Son visage changea immédiatement.

— Non… souffla-t-il.

Dante fit glisser l’image vers lui.

Luca la contempla longuement avant de se laisser retomber dans son fauteuil.

— C’est impossible.

— Je sais.

Le silence s’étira entre eux.

Puis Luca reprit plus doucement :

— Si Elena s’est cachée volontairement, elle avait peut-être des raisons que tu n’as jamais comprises.

La gorge de Dante se serra.

Parce qu’il savait déjà que cette possibilité existait.

À l’époque, Elena détestait la violence, même dans les conversations. Chaque fois que Dante recevait des appels tardifs avant de disparaître soudainement, elle le regardait ensuite avec une inquiétude qu’elle essayait mal de cacher.

Un jour, elle lui avait demandé directement :

— Que se passe-t-il pendant ces réunions ?

Dante avait menti.

Elle l’avait su.

Mais elle était restée.

Jusqu’à sa disparition.

— Et si elle avait vu quelque chose ? demanda Luca.

Cette idée hantait déjà Dante depuis des heures.

Il se souvenait d’une nuit précise, six mois avant la supposée mort d’Elena.

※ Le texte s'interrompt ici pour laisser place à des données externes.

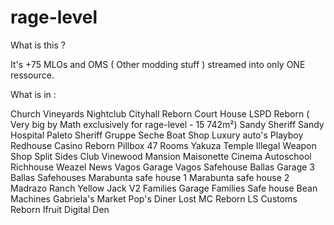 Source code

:# rage-level

What is this ?

<p> It's +75 MLOs and OMS ( Other modding stuff ) streamed into only ONE ressource. <p>

What is in :


Church
Vineyards
Nightclub
Cityhall Reborn
Court House
LSPD Reborn ( Very big by Math exclusively for rage-level - 15 742m²) 
Sandy Sheriff
Sandy Hospital
Paleto Sheriff
Gruppe Seche
Boat Shop
Luxury auto's
Playboy
Redhouse
Casino Reborn
Pillbox 47 Rooms
Yakuza Temple
Illegal Weapon Shop
Split Sides Club 
Vinewood Mansion
Maisonette Cinema
Autoschool
Richhouse 
Weazel News
Vagos Garage
Vagos Safehouse
Ballas Garage
3 Ballas Safehouses
Marabunta safe house 1
Marabunta safe house 2
Madrazo Ranch
Yellow Jack V2
Families Garage 
Families Safe house
Bean Machines
Gabriela's Market 
Pop's Diner
Lost MC Reborn 
LS Customs Reborn
Ifruit
Digital Den












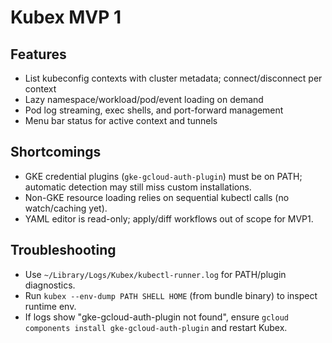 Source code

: # Kubex MVP 1

## Features
- List kubeconfig contexts with cluster metadata; connect/disconnect per context
- Lazy namespace/workload/pod/event loading on demand
- Pod log streaming, exec shells, and port-forward management
- Menu bar status for active context and tunnels

## Shortcomings
- GKE credential plugins (`gke-gcloud-auth-plugin`) must be on PATH; automatic detection may still miss custom installations.
- Non-GKE resource loading relies on sequential kubectl calls (no watch/caching yet).
- YAML editor is read-only; apply/diff workflows out of scope for MVP1.

## Troubleshooting
- Use `~/Library/Logs/Kubex/kubectl-runner.log` for PATH/plugin diagnostics.
- Run `kubex --env-dump PATH SHELL HOME` (from bundle binary) to inspect runtime env.
- If logs show "gke-gcloud-auth-plugin not found", ensure `gcloud components install gke-gcloud-auth-plugin` and restart Kubex.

Elle était arrivée à l’improviste dans l’un de ses restaurants pendant qu’il rencontrait des hommes impliqués dans une affaire d’extorsion liée aux docks.

Des voix élevées.

Des menaces.

Du sang sur la bouche de quelqu’un après la dispute.

Elena avait vu suffisamment pour comprendre ce qu’elle n’aurait jamais dû voir.

Ils s’étaient violemment disputés ce soir-là.

— Tu m’avais dit que tu étais différent d’eux ! avait-elle crié en préparant un sac d’une main tremblante.

— Je suis différent.

— Tu fais peur aux gens, Dante.

— Ils le méritent.

— Et le jour où quelqu’un décidera que ta famille mérite la même chose ?

Dante se souvenait davantage du silence qui avait suivi cette phrase que des cris eux-mêmes.

Parce qu’Elena semblait terrifiée.

Pas en colère.

Terrifiée.

Et soudain, Dante comprit quelque chose d’horrible.

Peut-être qu’elle ne s’était jamais enfuie de lui.

Peut-être qu’elle s’était enfuie à cause de lui.